Tutto il patrimonio francese classificato per regioni, dipartimenti e città

Gisement preistorico di Vidon en Gironde

Gironde

Gisement preistorico di Vidon

    1 Moulin du Volpat
    33350 Juillac

Timeline

Paléolithique
Mésolithique
Néolithique
XIXe siècle
Époque contemporaine
1505000 av. J.-C.
1504900 av. J.-C.
4100 av. J.-C.
1900
2000
Paléolithique supérieur
Primo periodo di occupazione
Néolithique
Secondo periodo di occupazione
20 février 1940
Monumento storico
Aujourd'hui
Aujourd'hui

Patrimonio

Gisement preistorico (cad. 285-298): per ordine del 20 febbraio 1940

Dati chiave

Information non disponible - Nessun personaggio citato Le fonti non menzionano attori storici.

Origine e storia

Il deposito preistorico di Vidon è un sito archeologico situato nel comune di Juillac, nel dipartimento di Gironde (Nouvelle-Aquitaine). Questo monumento testimonia un'occupazione umana durante il Paleolitico superiore e il Neolitico, due periodi chiave di preistoria segnati da importanti cambiamenti di stili di vita, strumenti e organizzazione sociale. Il sito è stato ufficialmente riconosciuto e protetto da un ordine di classificazione sotto i monumenti storici il 20 febbraio 1940, evidenziando il suo patrimonio e l'importanza scientifica.

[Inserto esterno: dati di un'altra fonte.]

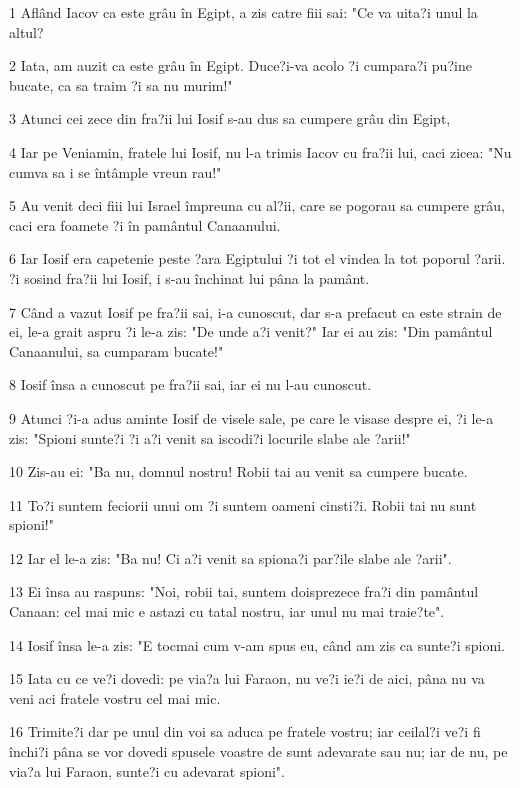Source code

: \par 1 Aflând Iacov ca este grâu în Egipt, a zis catre fiii sai: "Ce va uita?i unul la altul?
\par 2 Iata, am auzit ca este grâu în Egipt. Duce?i-va acolo ?i cumpara?i pu?ine bucate, ca sa traim ?i sa nu murim!"
\par 3 Atunci cei zece din fra?ii lui Iosif s-au dus sa cumpere grâu din Egipt,
\par 4 Iar pe Veniamin, fratele lui Iosif, nu l-a trimis Iacov cu fra?ii lui, caci zicea: "Nu cumva sa i se întâmple vreun rau!"
\par 5 Au venit deci fiii lui Israel împreuna cu al?ii, care se pogorau sa cumpere grâu, caci era foamete ?i în pamântul Canaanului.
\par 6 Iar Iosif era capetenie peste ?ara Egiptului ?i tot el vindea la tot poporul ?arii. ?i sosind fra?ii lui Iosif, i s-au închinat lui pâna la pamânt.
\par 7 Când a vazut Iosif pe fra?ii sai, i-a cunoscut, dar s-a prefacut ca este strain de ei, le-a grait aspru ?i le-a zis: "De unde a?i venit?" Iar ei au zis: "Din pamântul Canaanului, sa cumparam bucate!"
\par 8 Iosif însa a cunoscut pe fra?ii sai, iar ei nu l-au cunoscut.
\par 9 Atunci ?i-a adus aminte Iosif de visele sale, pe care le visase despre ei, ?i le-a zis: "Spioni sunte?i ?i a?i venit sa iscodi?i locurile slabe ale ?arii!"
\par 10 Zis-au ei: "Ba nu, domnul nostru! Robii tai au venit sa cumpere bucate.
\par 11 To?i suntem feciorii unui om ?i suntem oameni cinsti?i. Robii tai nu sunt spioni!"
\par 12 Iar el le-a zis: "Ba nu! Ci a?i venit sa spiona?i par?ile slabe ale ?arii".
\par 13 Ei însa au raspuns: "Noi, robii tai, suntem doisprezece fra?i din pamântul Canaan: cel mai mic e astazi cu tatal nostru, iar unul nu mai traie?te".
\par 14 Iosif însa le-a zis: "E tocmai cum v-am spus eu, când am zis ca sunte?i spioni.
\par 15 Iata cu ce ve?i dovedi: pe via?a lui Faraon, nu ve?i ie?i de aici, pâna nu va veni aci fratele vostru cel mai mic.
\par 16 Trimite?i dar pe unul din voi sa aduca pe fratele vostru; iar ceilal?i ve?i fi închi?i pâna se vor dovedi spusele voastre de sunt adevarate sau nu; iar de nu, pe via?a lui Faraon, sunte?i cu adevarat spioni".
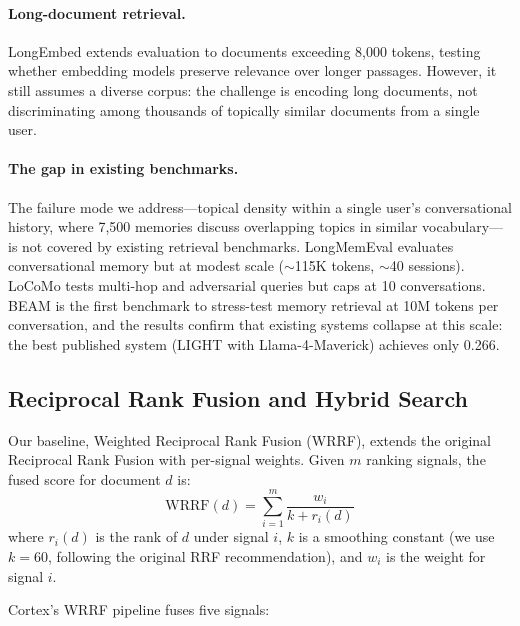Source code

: \documentclass[11pt]{article}
\begin{document}
\paragraph{Long-document retrieval.}
LongEmbed \citep{Zhu2024} extends evaluation to documents exceeding
8,000 tokens, testing whether embedding models preserve relevance
over longer passages.  However, it still assumes a diverse corpus:
the challenge is encoding long documents, not discriminating among
thousands of topically similar documents from a single user.

\paragraph{The gap in existing benchmarks.}
The failure mode we address---topical density within a single user's
conversational history, where 7,500 memories discuss overlapping
topics in similar vocabulary---is not covered by existing retrieval
benchmarks.  LongMemEval \citep{Wu2025} evaluates conversational
memory but at modest scale ($\sim$115K tokens, $\sim$40 sessions).
LoCoMo \citep{Maharana2024} tests multi-hop and adversarial queries
but caps at 10 conversations.  BEAM is the first benchmark to
stress-test memory retrieval at 10M tokens per conversation, and
the results confirm that existing systems collapse at this scale:
the best published system (LIGHT with Llama-4-Maverick) achieves
only 0.266.

\subsection{Reciprocal Rank Fusion and Hybrid Search}
\label{sec:rrf}

Our baseline, Weighted Reciprocal Rank Fusion (WRRF), extends the
original Reciprocal Rank Fusion \citep{Cormack2009} with per-signal
weights.  Given $m$ ranking signals, the fused score for document $d$
is:
\begin{equation}
\text{WRRF}(d) = \sum_{i=1}^{m} \frac{w_i}{k + r_i(d)}
\label{eq:wrrf}
\end{equation}
where $r_i(d)$ is the rank of $d$ under signal $i$, $k$ is a
smoothing constant (we use $k = 60$, following the original RRF
recommendation), and $w_i$ is the weight for signal $i$.

Cortex's WRRF pipeline fuses five signals:
\end{document}
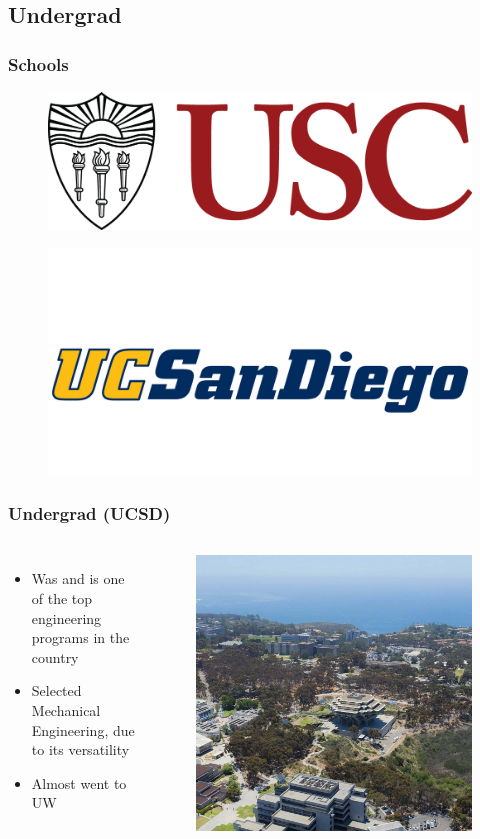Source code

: \documentclass[aspectratio=169]{beamer}
\begin{document}
\subsection{Undergrad}
\begin{frame}
  \frametitle{Schools}
  \begin{figure}
    \includegraphics[width=0.35\linewidth]{USC_Logo.png}
  \end{figure}

  \begin{figure}
    \includegraphics[width=0.35\linewidth]{ucsd-athletics-logo.png}
  \end{figure}
\end{frame}

\begin{frame}
  \frametitle{Undergrad (UCSD)}
  \begin{columns}[t]            %
  \begin{itemize}
  \item Was and is one of the top engineering programs in the country
  \item Selected Mechanical Engineering, due to its versatility
  \item Almost went to UW
  \end{itemize}

  \begin{figure}
    \includegraphics[width=0.7\linewidth]{UCSD.jpg}
  \end{figure}
  \end{columns}
\end{frame}
\end{document}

I dati disponibili indicano che il deposito copre diverse trame cadastrali (#285-298), ma la sua posizione precisa rimane approssimativa, con una nota di 5/10 sull'affidabilità delle coordinate geografiche. Anche se le fonti menzionano un indirizzo a Juillac, le coordinate GPS suggeriscono una vicinanza al comune confinante di Sainte-Radegonde. Questo tipo di sito preistorico offre generalmente indizi preziosi sulle attività delle popolazioni antiche, come la caccia, il taglio della pietra o le prime forme di agricoltura, a seconda dei periodi.

La classificazione del 1940 garantisce la conservazione del deposito, ma le informazioni pratiche sulla sua accessibilità al pubblico (visite, servizi) non sono specificate nelle fonti disponibili. Il sito si trova in database di patrimonio come Monumentum e Merimée, che attestano la sua autenticità e valore storico, senza fornire ulteriori dettagli sugli scavi o artefatti scoperti.